Sauf surprise, seuls les spécialistes du ransomware parrainés par des gouvernements devraient se risquer à attaquer l’événement, notamment en recherchant d’éventuelles failles dans les infrastructures. De l’avis d’Unit 42, il est possible que les pirates visent les tierces parties, comme « un fournisseur de services financiers » qui se retrouverait incapable « de traiter les paiements » par exemple.
Par ailleurs, les pirates pourraient se servir de logiciels malveillants destinés à s’emparer des coordonnées bancaires des touristes ou des visiteurs. Là encore, les Wi-Fi publics et les QR codes peuvent servir de vecteur d’attaque.
« Des événements importants comme les Jeux olympiques attirent les touristes, ce qui signifie que davantage de données de cartes de paiement sont disponibles pour être volées dans les hôtels, les restaurants et les commerces », explique Unit42, soulignant aussi l’émergence de sites Web frauduleux vendant de faux billets et de faux produits.
Les PME dans le viseur des pirates
D’après l’expert en cybersécurité Mr SaxX, très actif sur son compte X, les petites entreprises françaises risquent de se retrouver dans le collimateur des cybercriminels lors des Jeux Olympiques. Le chercheur, qui se présente comme un hacker éthique, affirme que « l’heure est à la vigilance pour les petites structures, les e-commerçants, les entrepreneurs ».
L’expert révèle avoir constaté une augmentation des attaques orchestrées par des hacktivistes à l’encontre des petites structures, dont les sites sont moins bien protégés. Les hacktivistes se servent de ces sites compromis pour faire passer un message politique, notamment au sujet de la Palestine.
« Les structures/sites web concernés n’ont absolument rien à voir avec ces revendications, mais du seul fait qu’elles soient sur le territoire français a suffit ! Ces différents sites ont pour la plupart du temps des “logiciels de site internet” qui ne sont pas à jour. Dès lors, il est très facile de pirater ces sites internet, de voler les données, de les effacer ou encore comme dans le cas présent : de remplacer le message original de la page d’accueil par un message de propagande », explique Mr SaxX, ajoutant que certaines PME « mettront des heures voire des jours à retrouver la main sur leur site internet ».
Pour Pascal Le Digol, le risque qui plane sur les PME doit néanmoins être nuancé.
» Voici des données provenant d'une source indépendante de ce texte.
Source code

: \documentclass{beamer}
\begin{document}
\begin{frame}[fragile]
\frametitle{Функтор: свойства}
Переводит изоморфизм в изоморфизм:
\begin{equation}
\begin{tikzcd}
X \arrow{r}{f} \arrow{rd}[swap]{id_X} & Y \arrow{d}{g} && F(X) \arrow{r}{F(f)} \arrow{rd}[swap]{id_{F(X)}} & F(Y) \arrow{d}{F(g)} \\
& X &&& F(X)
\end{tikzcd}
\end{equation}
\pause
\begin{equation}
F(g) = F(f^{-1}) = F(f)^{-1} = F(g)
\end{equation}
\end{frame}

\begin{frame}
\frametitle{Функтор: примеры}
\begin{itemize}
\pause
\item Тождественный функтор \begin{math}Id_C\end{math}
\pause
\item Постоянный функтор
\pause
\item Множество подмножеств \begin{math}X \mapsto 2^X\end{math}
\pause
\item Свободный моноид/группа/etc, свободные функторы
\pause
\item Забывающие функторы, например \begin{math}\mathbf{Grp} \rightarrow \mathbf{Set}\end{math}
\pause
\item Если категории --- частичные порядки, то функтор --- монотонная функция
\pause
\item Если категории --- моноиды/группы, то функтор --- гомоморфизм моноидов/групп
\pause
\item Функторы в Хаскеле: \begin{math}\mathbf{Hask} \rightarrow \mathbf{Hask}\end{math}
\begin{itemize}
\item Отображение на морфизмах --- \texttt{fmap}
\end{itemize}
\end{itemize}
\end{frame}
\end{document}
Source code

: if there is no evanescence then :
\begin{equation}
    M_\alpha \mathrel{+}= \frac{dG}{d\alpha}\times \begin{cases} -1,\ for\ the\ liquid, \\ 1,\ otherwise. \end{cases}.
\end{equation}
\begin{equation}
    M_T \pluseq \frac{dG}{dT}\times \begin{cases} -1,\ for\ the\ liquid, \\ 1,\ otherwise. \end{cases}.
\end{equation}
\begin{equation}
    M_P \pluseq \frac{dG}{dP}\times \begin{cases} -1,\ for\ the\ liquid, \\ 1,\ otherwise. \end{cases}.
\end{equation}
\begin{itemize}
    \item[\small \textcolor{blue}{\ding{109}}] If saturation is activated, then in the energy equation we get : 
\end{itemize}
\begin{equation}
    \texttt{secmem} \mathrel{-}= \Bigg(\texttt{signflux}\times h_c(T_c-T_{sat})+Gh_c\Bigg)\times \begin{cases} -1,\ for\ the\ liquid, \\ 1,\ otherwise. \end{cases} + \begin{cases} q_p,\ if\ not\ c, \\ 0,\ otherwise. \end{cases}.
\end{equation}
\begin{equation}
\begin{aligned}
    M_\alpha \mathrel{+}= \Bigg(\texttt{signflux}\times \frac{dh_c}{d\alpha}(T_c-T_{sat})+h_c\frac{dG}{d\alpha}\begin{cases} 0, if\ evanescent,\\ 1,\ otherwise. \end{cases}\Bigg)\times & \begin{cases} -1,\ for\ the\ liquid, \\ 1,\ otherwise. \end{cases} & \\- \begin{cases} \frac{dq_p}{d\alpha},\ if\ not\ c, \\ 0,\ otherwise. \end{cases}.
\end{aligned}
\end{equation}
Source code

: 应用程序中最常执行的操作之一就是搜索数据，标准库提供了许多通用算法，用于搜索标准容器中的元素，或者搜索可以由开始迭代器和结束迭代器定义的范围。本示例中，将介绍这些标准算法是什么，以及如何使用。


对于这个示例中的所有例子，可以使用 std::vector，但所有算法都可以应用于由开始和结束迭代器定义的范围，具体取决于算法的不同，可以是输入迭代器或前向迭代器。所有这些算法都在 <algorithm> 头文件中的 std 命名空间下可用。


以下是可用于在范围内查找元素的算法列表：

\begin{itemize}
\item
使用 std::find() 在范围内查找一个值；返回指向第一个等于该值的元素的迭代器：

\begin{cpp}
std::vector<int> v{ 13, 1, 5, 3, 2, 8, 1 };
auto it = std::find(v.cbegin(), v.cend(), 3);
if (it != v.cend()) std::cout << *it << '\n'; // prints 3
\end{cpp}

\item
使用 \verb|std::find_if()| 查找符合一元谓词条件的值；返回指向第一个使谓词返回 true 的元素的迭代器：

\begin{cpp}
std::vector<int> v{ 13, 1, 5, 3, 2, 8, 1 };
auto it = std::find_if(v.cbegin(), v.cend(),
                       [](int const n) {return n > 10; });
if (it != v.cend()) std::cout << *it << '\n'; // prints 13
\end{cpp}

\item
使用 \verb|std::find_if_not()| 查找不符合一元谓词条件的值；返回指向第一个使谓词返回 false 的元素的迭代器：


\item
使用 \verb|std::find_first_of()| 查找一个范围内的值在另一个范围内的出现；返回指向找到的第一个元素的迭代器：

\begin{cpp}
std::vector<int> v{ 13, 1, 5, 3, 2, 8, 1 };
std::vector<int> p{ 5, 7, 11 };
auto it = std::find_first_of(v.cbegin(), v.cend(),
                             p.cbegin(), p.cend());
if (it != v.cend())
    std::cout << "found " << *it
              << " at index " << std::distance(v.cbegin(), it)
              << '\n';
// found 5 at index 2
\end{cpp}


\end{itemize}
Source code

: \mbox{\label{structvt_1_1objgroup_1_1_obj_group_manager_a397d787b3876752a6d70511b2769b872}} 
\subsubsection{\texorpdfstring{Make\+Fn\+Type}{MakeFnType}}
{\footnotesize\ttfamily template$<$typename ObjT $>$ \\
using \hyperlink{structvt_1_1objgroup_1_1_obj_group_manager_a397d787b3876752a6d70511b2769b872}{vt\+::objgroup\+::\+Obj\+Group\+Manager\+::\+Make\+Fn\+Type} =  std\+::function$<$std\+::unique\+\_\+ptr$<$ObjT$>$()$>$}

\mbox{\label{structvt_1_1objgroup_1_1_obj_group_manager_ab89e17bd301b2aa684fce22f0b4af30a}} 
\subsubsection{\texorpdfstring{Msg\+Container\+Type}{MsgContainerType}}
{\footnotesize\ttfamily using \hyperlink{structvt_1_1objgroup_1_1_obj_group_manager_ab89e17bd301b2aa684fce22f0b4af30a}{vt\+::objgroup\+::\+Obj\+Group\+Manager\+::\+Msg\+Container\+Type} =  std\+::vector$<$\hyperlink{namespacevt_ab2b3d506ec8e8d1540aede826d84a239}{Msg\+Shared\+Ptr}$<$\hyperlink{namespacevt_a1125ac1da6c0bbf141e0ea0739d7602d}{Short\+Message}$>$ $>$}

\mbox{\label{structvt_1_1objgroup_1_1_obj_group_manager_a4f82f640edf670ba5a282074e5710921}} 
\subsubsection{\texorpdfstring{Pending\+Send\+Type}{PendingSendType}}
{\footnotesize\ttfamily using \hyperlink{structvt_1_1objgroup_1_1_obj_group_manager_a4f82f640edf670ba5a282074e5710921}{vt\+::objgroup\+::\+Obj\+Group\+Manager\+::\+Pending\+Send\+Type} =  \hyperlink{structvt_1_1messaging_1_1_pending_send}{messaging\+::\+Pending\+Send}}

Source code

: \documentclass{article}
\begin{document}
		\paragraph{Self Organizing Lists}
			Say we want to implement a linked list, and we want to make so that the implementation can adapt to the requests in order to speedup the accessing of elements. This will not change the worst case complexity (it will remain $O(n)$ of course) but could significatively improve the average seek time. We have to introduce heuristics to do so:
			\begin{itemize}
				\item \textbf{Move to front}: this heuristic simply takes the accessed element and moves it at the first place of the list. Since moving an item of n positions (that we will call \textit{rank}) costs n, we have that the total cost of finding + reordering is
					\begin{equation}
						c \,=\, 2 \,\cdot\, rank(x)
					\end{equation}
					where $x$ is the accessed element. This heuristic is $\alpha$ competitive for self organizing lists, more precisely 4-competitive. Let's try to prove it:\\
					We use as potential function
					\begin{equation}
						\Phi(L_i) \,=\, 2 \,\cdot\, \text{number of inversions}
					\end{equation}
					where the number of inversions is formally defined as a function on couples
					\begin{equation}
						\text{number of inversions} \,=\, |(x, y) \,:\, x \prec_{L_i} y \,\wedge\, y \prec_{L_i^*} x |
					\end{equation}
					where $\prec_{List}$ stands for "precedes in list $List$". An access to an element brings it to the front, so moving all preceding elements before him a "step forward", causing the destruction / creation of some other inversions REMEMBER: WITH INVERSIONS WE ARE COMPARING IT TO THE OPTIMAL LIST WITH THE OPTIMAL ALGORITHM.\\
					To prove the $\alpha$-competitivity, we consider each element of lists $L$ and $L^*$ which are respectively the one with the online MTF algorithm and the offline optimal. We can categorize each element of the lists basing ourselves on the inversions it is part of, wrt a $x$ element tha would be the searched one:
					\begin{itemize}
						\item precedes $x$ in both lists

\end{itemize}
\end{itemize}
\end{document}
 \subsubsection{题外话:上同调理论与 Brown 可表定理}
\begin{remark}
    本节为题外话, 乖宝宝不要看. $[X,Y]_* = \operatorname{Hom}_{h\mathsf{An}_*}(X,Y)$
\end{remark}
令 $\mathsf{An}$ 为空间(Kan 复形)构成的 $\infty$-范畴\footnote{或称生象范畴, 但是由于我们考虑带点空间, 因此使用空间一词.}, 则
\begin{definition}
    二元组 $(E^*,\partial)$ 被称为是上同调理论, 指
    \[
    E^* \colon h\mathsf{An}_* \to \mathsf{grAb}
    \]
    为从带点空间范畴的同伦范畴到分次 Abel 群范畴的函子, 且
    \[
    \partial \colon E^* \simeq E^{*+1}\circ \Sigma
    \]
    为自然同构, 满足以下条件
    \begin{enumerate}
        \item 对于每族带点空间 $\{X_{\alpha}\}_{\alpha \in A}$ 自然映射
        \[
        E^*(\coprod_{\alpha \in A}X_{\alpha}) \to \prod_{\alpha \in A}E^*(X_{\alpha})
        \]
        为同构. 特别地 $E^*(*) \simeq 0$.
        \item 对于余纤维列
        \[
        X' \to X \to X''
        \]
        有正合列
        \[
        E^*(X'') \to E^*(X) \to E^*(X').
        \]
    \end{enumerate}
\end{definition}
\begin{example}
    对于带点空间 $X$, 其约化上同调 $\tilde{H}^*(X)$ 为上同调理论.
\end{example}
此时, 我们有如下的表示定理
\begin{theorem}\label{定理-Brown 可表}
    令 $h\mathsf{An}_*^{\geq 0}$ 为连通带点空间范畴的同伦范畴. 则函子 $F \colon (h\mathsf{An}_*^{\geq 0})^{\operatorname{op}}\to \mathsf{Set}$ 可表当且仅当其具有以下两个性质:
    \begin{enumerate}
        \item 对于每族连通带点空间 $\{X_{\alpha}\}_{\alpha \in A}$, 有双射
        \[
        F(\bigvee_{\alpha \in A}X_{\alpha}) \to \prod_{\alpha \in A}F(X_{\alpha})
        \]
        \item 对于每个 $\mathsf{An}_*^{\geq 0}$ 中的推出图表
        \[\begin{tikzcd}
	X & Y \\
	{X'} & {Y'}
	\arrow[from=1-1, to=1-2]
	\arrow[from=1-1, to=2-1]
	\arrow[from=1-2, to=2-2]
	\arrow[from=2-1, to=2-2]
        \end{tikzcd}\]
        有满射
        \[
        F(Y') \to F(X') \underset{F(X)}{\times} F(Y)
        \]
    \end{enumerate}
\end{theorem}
Les petites entreprises ne devraient pas constater une recrudescence des attaques au cours des Jeux Olympiques, tout simplement parce que les pirates visent déjà massivement les PME :
« Nous entendons souvent dire que les entreprises françaises et autres organismes non liés de près aux JOP vont être massivement ciblés. En réalité, cela ne repose que sur des suppositions. Ces organismes sont déjà largement ciblés toute l’année et devraient l’être tout autant pendant les JOP, ni plus ni moins. Et c’est déjà énorme ! ».
Une France bien préparée
Pour assurer le bon déroulement des Jeux, toutes les parties impliquées ont pris des mesures bien en amont de l’événement. Comme le souligne l’Anssi, qui est chargé du pilotage de la stratégie en matière de cybersécurité de la France, les institutions françaises ont eu le temps, bien avant le JO, pour se préparer aux défis posés par la compétition.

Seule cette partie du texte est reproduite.